EXTRACTED MATERIAL:
----

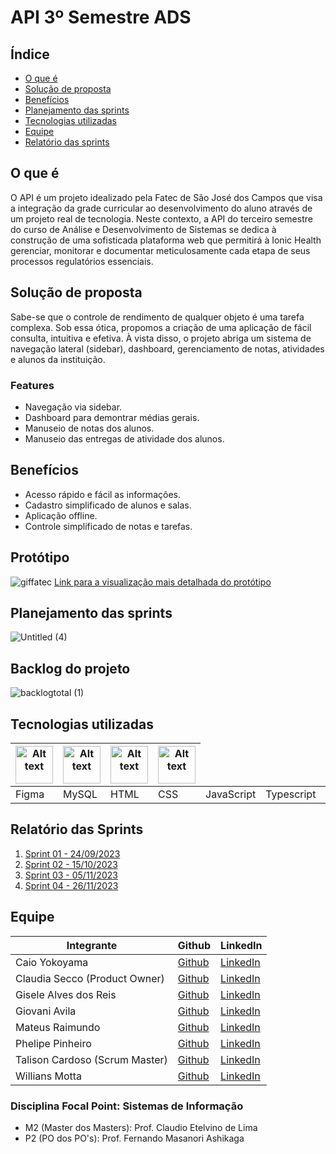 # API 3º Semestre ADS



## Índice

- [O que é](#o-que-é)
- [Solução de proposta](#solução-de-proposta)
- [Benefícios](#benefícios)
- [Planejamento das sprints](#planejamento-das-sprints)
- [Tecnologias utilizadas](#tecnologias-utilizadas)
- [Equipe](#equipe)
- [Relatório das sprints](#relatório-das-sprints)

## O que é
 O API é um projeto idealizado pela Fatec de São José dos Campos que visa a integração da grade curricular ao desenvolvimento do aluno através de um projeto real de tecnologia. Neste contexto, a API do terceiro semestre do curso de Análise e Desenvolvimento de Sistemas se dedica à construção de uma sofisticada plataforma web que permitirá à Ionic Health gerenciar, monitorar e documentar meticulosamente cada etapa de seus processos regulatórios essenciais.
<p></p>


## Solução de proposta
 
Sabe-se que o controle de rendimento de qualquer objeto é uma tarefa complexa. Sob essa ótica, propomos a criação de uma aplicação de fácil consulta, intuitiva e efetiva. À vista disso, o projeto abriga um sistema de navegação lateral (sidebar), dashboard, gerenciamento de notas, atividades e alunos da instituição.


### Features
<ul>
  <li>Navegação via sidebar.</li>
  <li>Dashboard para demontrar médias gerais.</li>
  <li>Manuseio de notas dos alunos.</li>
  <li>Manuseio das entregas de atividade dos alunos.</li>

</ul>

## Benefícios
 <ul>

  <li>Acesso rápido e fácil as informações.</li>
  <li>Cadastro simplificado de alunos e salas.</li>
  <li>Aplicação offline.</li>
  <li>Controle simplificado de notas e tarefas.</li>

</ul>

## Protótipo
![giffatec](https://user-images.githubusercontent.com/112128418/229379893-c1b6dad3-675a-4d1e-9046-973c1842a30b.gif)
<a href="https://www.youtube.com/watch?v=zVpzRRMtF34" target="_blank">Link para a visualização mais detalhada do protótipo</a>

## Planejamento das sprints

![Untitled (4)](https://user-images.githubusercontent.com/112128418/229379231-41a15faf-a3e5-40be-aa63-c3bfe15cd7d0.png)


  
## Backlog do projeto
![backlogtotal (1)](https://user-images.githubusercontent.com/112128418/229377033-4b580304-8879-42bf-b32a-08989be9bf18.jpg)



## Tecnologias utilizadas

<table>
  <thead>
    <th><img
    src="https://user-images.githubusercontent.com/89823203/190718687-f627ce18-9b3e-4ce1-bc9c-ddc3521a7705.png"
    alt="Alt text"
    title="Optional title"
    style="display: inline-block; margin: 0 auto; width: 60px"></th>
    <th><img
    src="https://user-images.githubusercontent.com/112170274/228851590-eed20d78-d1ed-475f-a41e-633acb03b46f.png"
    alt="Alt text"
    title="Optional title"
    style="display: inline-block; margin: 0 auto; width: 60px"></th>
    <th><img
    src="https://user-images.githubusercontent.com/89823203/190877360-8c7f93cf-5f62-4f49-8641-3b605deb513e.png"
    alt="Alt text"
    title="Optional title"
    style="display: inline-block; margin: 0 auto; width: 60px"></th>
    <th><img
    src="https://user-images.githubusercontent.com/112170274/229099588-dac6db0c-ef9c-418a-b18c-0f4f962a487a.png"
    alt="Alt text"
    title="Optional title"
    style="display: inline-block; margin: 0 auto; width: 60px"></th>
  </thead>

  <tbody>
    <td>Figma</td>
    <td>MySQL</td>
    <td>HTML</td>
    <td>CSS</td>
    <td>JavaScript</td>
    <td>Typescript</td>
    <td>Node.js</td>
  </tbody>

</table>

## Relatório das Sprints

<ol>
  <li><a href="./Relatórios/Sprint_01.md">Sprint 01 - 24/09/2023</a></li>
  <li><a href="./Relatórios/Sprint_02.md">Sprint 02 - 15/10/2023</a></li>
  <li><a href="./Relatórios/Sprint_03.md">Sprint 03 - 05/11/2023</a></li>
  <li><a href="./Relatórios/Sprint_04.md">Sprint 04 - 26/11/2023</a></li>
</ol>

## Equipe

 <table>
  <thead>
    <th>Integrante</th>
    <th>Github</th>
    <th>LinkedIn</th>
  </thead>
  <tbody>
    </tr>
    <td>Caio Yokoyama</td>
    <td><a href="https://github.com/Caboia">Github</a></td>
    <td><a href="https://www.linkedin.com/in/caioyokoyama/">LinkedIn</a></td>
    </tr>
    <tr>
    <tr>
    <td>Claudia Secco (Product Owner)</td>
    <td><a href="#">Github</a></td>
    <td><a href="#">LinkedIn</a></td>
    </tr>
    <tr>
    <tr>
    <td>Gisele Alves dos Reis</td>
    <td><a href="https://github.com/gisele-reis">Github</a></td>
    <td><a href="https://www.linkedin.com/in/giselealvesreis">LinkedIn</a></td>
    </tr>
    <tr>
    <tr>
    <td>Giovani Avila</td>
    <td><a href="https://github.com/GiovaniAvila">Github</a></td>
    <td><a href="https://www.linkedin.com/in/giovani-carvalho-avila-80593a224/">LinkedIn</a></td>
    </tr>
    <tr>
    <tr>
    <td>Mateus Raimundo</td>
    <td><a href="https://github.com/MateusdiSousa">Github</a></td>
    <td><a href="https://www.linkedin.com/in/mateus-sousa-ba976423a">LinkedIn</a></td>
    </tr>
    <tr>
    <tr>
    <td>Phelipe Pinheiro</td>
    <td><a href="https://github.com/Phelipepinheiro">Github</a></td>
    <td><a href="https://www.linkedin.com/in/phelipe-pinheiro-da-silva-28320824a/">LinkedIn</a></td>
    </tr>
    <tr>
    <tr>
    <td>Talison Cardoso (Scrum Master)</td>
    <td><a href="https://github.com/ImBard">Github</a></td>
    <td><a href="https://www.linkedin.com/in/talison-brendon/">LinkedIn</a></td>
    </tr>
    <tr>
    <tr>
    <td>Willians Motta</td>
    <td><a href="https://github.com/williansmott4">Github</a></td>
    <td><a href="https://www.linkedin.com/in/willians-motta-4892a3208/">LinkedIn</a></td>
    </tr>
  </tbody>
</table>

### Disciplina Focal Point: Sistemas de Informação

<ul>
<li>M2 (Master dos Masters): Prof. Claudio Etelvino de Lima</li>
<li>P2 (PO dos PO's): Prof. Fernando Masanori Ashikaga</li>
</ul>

----

REQUIREMENT:
In your copy of the material, every word must match and no image should appear.

SOLVED PROBLEM:
 # API 3º Semestre ADS



## Índice

- [O que é](#o-que-é)
- [Solução de proposta](#solução-de-proposta)
- [Benefícios](#benefícios)
- [Planejamento das sprints](#planejamento-das-sprints)
- [Tecnologias utilizadas](#tecnologias-utilizadas)
- [Equipe](#equipe)
- [Relatório das sprints](#relatório-das-sprints)

## O que é
 O API é um projeto idealizado pela Fatec de São José dos Campos que visa a integração da grade curricular ao desenvolvimento do aluno através de um projeto real de tecnologia. Neste contexto, a API do terceiro semestre do curso de Análise e Desenvolvimento de Sistemas se dedica à construção de uma sofisticada plataforma web que permitirá à Ionic Health gerenciar, monitorar e documentar meticulosamente cada etapa de seus processos regulatórios essenciais.
<p></p>


## Solução de proposta
 
Sabe-se que o controle de rendimento de qualquer objeto é uma tarefa complexa. Sob essa ótica, propomos a criação de uma aplicação de fácil consulta, intuitiva e efetiva. À vista disso, o projeto abriga um sistema de navegação lateral (sidebar), dashboard, gerenciamento de notas, atividades e alunos da instituição.


### Features
<ul>
  <li>Navegação via sidebar.</li>
  <li>Dashboard para demontrar médias gerais.</li>
  <li>Manuseio de notas dos alunos.</li>
  <li>Manuseio das entregas de atividade dos alunos.</li>

</ul>

## Benefícios
 <ul>

  <li>Acesso rápido e fácil as informações.</li>
  <li>Cadastro simplificado de alunos e salas.</li>
  <li>Aplicação offline.</li>
  <li>Controle simplificado de notas e tarefas.</li>

</ul>

## Protótipo
![giffatec](https://user-images.githubusercontent.com/112128418/229379893-c1b6dad3-675a-4d1e-9046-973c1842a30b.gif)
<a href="https://www.youtube.com/watch?v=zVpzRRMtF34" target="_blank">Link para a visualização mais detalhada do protótipo</a>

## Planejamento das sprints

![Untitled (4)](https://user-images.githubusercontent.com/112128418/229379231-41a15faf-a3e5-40be-aa63-c3bfe15cd7d0.png)


  
## Backlog do projeto
![backlogtotal (1)](https://user-images.githubusercontent.com/112128418/229377033-4b580304-8879-42bf-b32a-08989be9bf18.jpg)



## Tecnologias utilizadas

<table>
  <thead>
    <th><img
    src="https://user-images.githubusercontent.com/89823203/190718687-f627ce18-9b3e-4ce1-bc9c-ddc3521a7705.png"
    alt="Alt text"
    title="Optional title"
    style="display: inline-block; margin: 0 auto; width: 60px"></th>
    <th><img
    src="https://user-images.githubusercontent.com/112170274/228851590-eed20d78-d1ed-475f-a41e-633acb03b46f.png"
    alt="Alt text"
    title="Optional title"
    style="display: inline-block; margin: 0 auto; width: 60px"></th>
    <th><img
    src="https://user-images.githubusercontent.com/89823203/190877360-8c7f93cf-5f62-4f49-8641-3b605deb513e.png"
    alt="Alt text"
    title="Optional title"
    style="display: inline-block; margin: 0 auto; width: 60px"></th>
    <th><img
    src="https://user-images.githubusercontent.com/112170274/229099588-dac6db0c-ef9c-418a-b18c-0f4f962a487a.png"
    alt="Alt text"
    title="Optional title"
    style="display: inline-block; margin: 0 auto; width: 60px"></th>
  </thead>

  <tbody>
    <td>Figma</td>
    <td>MySQL</td>
    <td>HTML</td>
    <td>CSS</td>
    <td>JavaScript</td>
    <td>Typescript</td>
    <td>Node.js</td>
  </tbody>

</table>

## Relatório das Sprints

<ol>
  <li><a href="./Relatórios/Sprint_01.md">Sprint 01 - 24/09/2023</a></li>
  <li><a href="./Relatórios/Sprint_02.md">Sprint 02 - 15/10/2023</a></li>
  <li><a href="./Relatórios/Sprint_03.md">Sprint 03 - 05/11/2023</a></li>
  <li><a href="./Relatórios/Sprint_04.md">Sprint 04 - 26/11/2023</a></li>
</ol>

## Equipe

 <table>
  <thead>
    <th>Integrante</th>
    <th>Github</th>
    <th>LinkedIn</th>
  </thead>
  <tbody>
    </tr>
    <td>Caio Yokoyama</td>
    <td><a href="https://github.com/Caboia">Github</a></td>
    <td><a href="https://www.linkedin.com/in/caioyokoyama/">LinkedIn</a></td>
    </tr>
    <tr>
    <tr>
    <td>Claudia Secco (Product Owner)</td>
    <td><a href="#">Github</a></td>
    <td><a href="#">LinkedIn</a></td>
    </tr>
    <tr>
    <tr>
    <td>Gisele Alves dos Reis</td>
    <td><a href="https://github.com/gisele-reis">Github</a></td>
    <td><a href="https://www.linkedin.com/in/giselealvesreis">LinkedIn</a></td>
    </tr>
    <tr>
    <tr>
    <td>Giovani Avila</td>
    <td><a href="https://github.com/GiovaniAvila">Github</a></td>
    <td><a href="https://www.linkedin.com/in/giovani-carvalho-avila-80593a224/">LinkedIn</a></td>
    </tr>
    <tr>
    <tr>
    <td>Mateus Raimundo</td>
    <td><a href="https://github.com/MateusdiSousa">Github</a></td>
    <td><a href="https://www.linkedin.com/in/mateus-sousa-ba976423a">LinkedIn</a></td>
    </tr>
    <tr>
    <tr>
    <td>Phelipe Pinheiro</td>
    <td><a href="https://github.com/Phelipepinheiro">Github</a></td>
    <td><a href="https://www.linkedin.com/in/phelipe-pinheiro-da-silva-28320824a/">LinkedIn</a></td>
    </tr>
    <tr>
    <tr>
    <td>Talison Cardoso (Scrum Master)</td>
    <td><a href="https://github.com/ImBard">Github</a></td>
    <td><a href="https://www.linkedin.com/in/talison-brendon/">LinkedIn</a></td>
    </tr>
    <tr>
    <tr>
    <td>Willians Motta</td>
    <td><a href="https://github.com/williansmott4">Github</a></td>
    <td><a href="https://www.linkedin.com/in/willians-motta-4892a3208/">LinkedIn</a></td>
    </tr>
  </tbody>
</table>

### Disciplina Focal Point: Sistemas de Informação

<ul>
<li>M2 (Master dos Masters): Prof. Claudio Etelvino de Lima</li>
<li>P2 (PO dos PO's): Prof. Fernando Masanori Ashikaga</li>
</ul>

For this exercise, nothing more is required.